Task goal
Return exactly the lines that run from the one with "因为人鱼是被波塞冬送过来摇人的，新世界里并不应该存在" to the last line of the entries below, both included, and nothing else.

Data under study

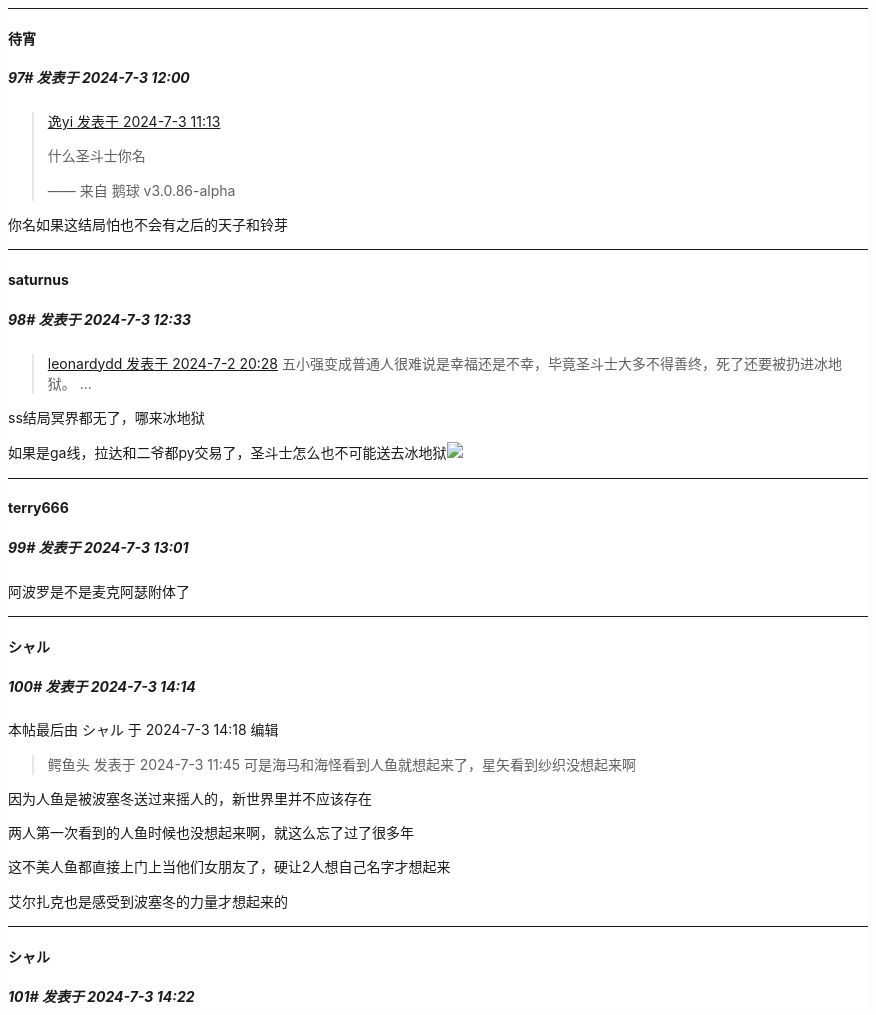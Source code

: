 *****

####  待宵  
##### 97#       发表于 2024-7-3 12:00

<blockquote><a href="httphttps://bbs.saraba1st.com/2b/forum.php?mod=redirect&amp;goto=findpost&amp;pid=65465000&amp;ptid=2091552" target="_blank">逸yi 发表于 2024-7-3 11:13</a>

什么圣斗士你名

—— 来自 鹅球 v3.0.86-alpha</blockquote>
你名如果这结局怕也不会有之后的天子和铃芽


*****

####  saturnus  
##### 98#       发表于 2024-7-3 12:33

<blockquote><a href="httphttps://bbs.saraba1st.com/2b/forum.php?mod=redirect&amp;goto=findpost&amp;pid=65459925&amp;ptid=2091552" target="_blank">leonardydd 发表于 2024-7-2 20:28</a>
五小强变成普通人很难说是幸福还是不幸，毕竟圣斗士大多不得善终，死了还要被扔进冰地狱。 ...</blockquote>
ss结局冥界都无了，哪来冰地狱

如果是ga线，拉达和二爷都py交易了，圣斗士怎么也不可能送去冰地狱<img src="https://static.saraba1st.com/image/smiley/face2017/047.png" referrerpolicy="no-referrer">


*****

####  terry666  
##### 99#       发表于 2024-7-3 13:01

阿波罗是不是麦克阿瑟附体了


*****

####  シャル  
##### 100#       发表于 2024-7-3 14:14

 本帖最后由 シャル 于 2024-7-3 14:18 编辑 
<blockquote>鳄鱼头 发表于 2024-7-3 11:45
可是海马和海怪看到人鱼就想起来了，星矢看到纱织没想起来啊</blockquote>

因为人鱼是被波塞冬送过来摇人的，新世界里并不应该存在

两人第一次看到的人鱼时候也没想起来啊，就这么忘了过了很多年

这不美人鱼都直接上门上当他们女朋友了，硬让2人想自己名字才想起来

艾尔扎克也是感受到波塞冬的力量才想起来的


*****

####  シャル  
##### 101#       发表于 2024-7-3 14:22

Written solution
因为人鱼是被波塞冬送过来摇人的，新世界里并不应该存在

两人第一次看到的人鱼时候也没想起来啊，就这么忘了过了很多年

这不美人鱼都直接上门上当他们女朋友了，硬让2人想自己名字才想起来

艾尔扎克也是感受到波塞冬的力量才想起来的


*****

####  シャル  
##### 101#       发表于 2024-7-3 14:22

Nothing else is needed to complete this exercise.